How Do You Prevent Computer Viruses? The Short Answer
To prevent computer viruses: keep software updated, use EDR instead of legacy antivirus, enable multi-factor authentication, train employees with phishing simulations, adopt zero trust principles, maintain tested backups, restrict admin privileges, segment your network, and build ongoing security awareness into your culture. No single step is sufficient. Layered defense is the only approach that works against modern threat actors.
The Threat Isn't Slowing Down
The FBI's Internet Crime Complaint Center (IC3) reported over $12.5 billion in cybercrime losses in 2023, with ransomware and business email compromise leading the pack. Every indication shows 2026 will be worse. Threat actors are using AI to generate more convincing phishing lures, automate vulnerability exploitation, and evade detection at scale.
You can't afford to treat computer virus prevention as a set-it-and-forget-it project.
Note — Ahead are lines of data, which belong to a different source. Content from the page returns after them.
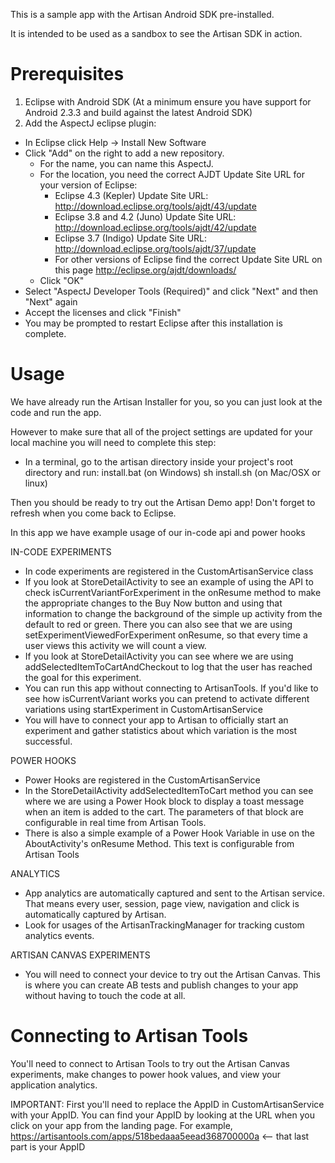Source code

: This is a sample app with the Artisan Android SDK pre-installed.

It is intended to be used as a sandbox to see the Artisan SDK in action.

Prerequisites
==============

1. Eclipse with Android SDK (At a minimum ensure you have support for Android 2.3.3 and build against the latest Android SDK)
2. Add the AspectJ eclipse plugin:
  * In Eclipse click Help -> Install New Software
  * Click "Add" on the right to add a new repository.
    * For the name, you can name this AspectJ.
    * For the location, you need the correct AJDT Update Site URL for your version of Eclipse:
      * Eclipse 4.3 (Kepler) Update Site URL:  http://download.eclipse.org/tools/ajdt/43/update
      * Eclipse 3.8 and 4.2 (Juno) Update Site URL:  http://download.eclipse.org/tools/ajdt/42/update
      * Eclipse 3.7 (Indigo) Update Site URL:  http://download.eclipse.org/tools/ajdt/37/update
      * For other versions of Eclipse find the correct Update Site URL on this page http://eclipse.org/ajdt/downloads/
    * Click "OK"
  * Select "AspectJ Developer Tools (Required)" and click "Next" and then "Next" again
  * Accept the licenses and click "Finish"
  * You may be prompted to restart Eclipse after this installation is complete.


Usage
==============

We have already run the Artisan Installer for you, so you can just look at the code and run the app.

However to make sure that all of the project settings are updated for your local machine you will need to complete this step:
* In a terminal, go to the artisan directory inside your project's root directory and run:
    install.bat (on Windows)
    sh install.sh (on Mac/OSX or linux)

Then you should be ready to try out the Artisan Demo app! Don't forget to refresh when you come back to Eclipse.

In this app we have example usage of our in-code api and power hooks

IN-CODE EXPERIMENTS
* In code experiments are registered in the CustomArtisanService class
* If you look at StoreDetailActivity to see an example of using the API to check isCurrentVariantForExperiment in the onResume method to make the appropriate changes to the Buy Now button
and using that information to change the background of the simple up activity from the default to red or green.
There you can also see that we are using setExperimentViewedForExperiment onResume, so that every time a user views this activity we will count a view.
* If you look at StoreDetailActivity you can see where we are using addSelectedItemToCartAndCheckout to log that the user has reached the goal for this experiment.
* You can run this app without connecting to ArtisanTools. If you'd like to see how isCurrentVariant works you can pretend to activate different variations using startExperiment in CustomArtisanService
* You will have to connect your app to Artisan to officially start an experiment and gather statistics about which variation is the most successful.

POWER HOOKS
* Power Hooks are registered in the CustomArtisanService
* In the StoreDetailActivity addSelectedItemToCart method you can see where we are using a Power Hook block to display a toast message when an item is added to the cart. The parameters of that block are configurable in real time from Artisan Tools.
* There is also a simple example of a Power Hook Variable in use on the AboutActivity's onResume Method. This text is configurable from  Artisan Tools

ANALYTICS
* App analytics are automatically captured and sent to the Artisan service. That means every user, session, page view, navigation and click is automatically captured by Artisan. 
* Look for usages of the ArtisanTrackingManager for tracking custom analytics events.

ARTISAN CANVAS EXPERIMENTS
* You will need to connect your device to try out the Artisan Canvas. This is where you can create AB tests and publish changes to your app without having to touch the code at all.


Connecting to Artisan Tools
============================

You'll need to connect to Artisan Tools to try out the Artisan Canvas experiments, make changes to power hook values, and view your application analytics.

IMPORTANT: First you'll need to replace the AppID in CustomArtisanService with your AppID. You can find your AppID by looking at the URL when you click on your app from the landing page.
For example, https://artisantools.com/apps/518bedaaa5eead368700000a <-- that last part is your AppID
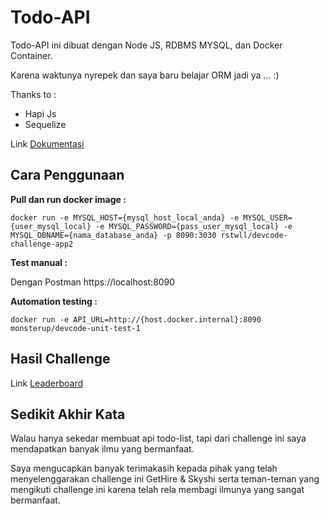 # Todo-API

Todo-API ini dibuat dengan Node JS, RDBMS MYSQL, dan Docker Container.

Karena waktunya nyrepek dan saya baru belajar ORM jadi ya ...  :)

Thanks to : 
- Hapi Js 
- Sequelize

Link [Dokumentasi](https://documenter.getpostman.com/view/7918444/UVJhEabr)


## Cara Penggunaan

**Pull dan run docker image :**

    docker run -e MYSQL_HOST={mysql_host_local_anda} -e MYSQL_USER={user_mysql_local} -e MYSQL_PASSWORD={pass_user_mysql_local} -e MYSQL_DBNAME={nama_database_anda} -p 8090:3030 rstwll/devcode-challenge-app2

**Test manual :** 

Dengan Postman https://localhost:8090

**Automation testing :**

    docker run -e API_URL=http://{host.docker.internal}:8090 monsterup/devcode-unit-test-1

## Hasil Challenge
Link [Leaderboard](https://devcode.gethired.id/leaderboard/4)

## Sedikit Akhir Kata
Walau hanya sekedar membuat api todo-list, tapi dari challenge ini saya mendapatkan banyak ilmu yang bermanfaat.

Saya mengucapkan banyak terimakasih kepada pihak yang telah menyelenggarakan challenge ini GetHire & Skyshi serta teman-teman yang mengikuti challenge ini karena telah rela membagi ilmunya yang sangat bermanfaat.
The organizations that survive are the ones that treat security as a daily discipline — patching relentlessly, training continuously, and questioning every access request.
Start with the step that has the biggest gap in your current defenses. For most organizations I work with, that's employee training. The technology is usually adequate. The human layer is where things break down.
Take one step today. Your future self — and your incident response team — will thank you.